[Document images with source code]
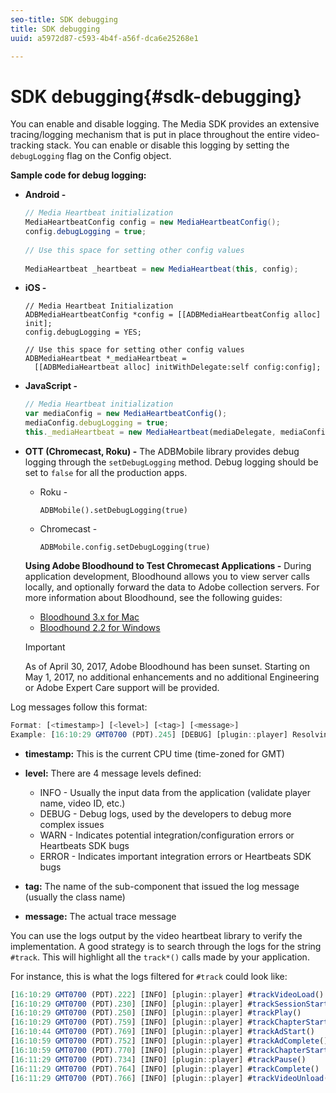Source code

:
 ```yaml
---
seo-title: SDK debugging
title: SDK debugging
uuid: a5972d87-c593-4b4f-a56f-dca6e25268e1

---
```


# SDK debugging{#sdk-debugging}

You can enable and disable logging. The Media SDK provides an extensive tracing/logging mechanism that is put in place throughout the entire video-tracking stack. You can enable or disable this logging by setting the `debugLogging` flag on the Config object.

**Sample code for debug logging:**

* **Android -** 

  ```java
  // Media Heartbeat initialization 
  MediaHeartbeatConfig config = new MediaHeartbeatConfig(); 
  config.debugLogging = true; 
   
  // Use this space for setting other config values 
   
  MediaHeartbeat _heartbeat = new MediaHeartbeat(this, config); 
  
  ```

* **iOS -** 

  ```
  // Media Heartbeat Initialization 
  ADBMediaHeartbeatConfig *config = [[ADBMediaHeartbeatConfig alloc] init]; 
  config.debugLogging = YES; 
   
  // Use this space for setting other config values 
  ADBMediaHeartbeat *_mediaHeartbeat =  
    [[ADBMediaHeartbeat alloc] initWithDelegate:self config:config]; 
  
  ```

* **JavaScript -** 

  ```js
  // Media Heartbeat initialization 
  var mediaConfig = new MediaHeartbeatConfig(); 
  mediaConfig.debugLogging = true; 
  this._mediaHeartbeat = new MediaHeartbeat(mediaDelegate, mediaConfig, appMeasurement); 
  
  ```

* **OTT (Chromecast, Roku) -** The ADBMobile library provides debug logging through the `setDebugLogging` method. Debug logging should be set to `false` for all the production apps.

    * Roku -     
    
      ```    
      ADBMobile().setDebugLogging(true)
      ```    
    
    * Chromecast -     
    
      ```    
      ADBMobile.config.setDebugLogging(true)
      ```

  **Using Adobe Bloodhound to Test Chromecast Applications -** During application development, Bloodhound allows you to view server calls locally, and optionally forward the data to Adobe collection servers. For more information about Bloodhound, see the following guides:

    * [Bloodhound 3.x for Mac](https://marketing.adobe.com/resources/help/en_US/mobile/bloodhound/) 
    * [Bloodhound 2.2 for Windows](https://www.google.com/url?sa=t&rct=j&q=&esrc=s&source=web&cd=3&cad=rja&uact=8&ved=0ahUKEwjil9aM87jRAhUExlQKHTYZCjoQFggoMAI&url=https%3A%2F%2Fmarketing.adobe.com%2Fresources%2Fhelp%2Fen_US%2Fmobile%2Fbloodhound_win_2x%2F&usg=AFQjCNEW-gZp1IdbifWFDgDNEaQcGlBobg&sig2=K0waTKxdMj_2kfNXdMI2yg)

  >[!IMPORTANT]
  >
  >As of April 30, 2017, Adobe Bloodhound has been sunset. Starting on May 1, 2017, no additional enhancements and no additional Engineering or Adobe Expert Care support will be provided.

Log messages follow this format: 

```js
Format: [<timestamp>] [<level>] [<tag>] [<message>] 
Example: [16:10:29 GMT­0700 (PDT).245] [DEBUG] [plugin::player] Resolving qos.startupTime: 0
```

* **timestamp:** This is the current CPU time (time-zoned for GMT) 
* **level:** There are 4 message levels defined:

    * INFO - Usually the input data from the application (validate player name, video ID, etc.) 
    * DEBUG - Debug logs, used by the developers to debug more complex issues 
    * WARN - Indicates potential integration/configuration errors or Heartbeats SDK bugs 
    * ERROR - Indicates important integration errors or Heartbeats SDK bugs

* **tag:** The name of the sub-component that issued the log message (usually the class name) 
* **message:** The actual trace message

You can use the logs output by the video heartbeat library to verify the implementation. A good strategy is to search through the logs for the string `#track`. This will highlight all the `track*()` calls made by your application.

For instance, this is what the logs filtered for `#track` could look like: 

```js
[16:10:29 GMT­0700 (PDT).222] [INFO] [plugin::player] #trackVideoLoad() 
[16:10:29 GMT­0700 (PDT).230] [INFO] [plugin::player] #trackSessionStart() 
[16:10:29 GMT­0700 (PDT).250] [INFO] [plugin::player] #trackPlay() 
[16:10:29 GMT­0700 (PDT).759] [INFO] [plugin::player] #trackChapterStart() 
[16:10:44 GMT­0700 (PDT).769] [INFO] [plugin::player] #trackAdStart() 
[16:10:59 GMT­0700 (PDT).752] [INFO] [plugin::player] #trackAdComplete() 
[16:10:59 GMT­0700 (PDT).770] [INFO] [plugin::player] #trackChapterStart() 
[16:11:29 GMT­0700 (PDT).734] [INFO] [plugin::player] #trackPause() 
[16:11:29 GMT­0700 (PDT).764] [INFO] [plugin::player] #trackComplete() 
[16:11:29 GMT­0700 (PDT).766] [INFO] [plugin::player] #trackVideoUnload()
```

--

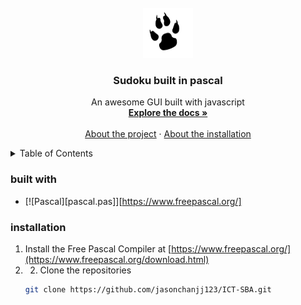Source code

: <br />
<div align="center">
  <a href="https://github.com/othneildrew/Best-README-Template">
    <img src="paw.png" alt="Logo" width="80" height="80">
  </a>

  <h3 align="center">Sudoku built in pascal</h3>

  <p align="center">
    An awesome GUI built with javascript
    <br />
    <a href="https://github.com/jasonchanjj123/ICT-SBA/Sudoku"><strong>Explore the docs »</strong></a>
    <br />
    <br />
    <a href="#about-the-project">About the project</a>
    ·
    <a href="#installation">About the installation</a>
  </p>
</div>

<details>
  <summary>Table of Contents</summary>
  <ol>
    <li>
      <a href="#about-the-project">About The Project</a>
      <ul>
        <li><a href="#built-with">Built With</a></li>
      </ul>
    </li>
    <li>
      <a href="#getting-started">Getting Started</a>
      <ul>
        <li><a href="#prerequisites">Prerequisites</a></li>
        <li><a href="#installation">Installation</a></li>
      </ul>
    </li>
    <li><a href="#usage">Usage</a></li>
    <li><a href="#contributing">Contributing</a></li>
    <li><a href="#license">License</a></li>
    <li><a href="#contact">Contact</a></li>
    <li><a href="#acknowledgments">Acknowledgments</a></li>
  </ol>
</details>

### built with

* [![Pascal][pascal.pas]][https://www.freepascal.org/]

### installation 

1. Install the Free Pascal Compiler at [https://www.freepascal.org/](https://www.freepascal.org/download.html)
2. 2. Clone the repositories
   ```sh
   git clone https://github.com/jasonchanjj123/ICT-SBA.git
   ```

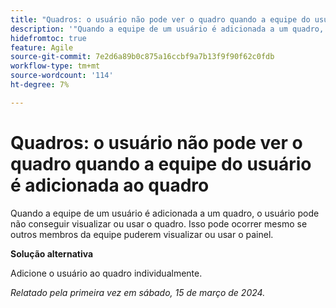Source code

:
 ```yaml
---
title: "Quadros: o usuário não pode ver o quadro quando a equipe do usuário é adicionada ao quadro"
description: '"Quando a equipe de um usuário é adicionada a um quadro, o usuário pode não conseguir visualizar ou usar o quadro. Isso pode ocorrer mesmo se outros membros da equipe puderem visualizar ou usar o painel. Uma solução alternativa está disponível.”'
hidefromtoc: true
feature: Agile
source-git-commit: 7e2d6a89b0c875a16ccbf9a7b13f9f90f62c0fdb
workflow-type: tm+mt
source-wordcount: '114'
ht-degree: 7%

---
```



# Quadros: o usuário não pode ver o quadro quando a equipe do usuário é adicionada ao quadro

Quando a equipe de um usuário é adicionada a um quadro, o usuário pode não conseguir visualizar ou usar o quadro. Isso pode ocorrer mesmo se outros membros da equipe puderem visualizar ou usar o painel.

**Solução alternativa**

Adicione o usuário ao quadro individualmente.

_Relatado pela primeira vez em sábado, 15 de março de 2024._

YOUR OBJECTIVE:
Only lines with the word "true" are wanted. Find and copy them from the records above.

RESULT FOR THIS TASK:
  config.debugLogging = true; 
  mediaConfig.debugLogging = true; 
      ADBMobile().setDebugLogging(true)
      ADBMobile.config.setDebugLogging(true)
hidefromtoc: true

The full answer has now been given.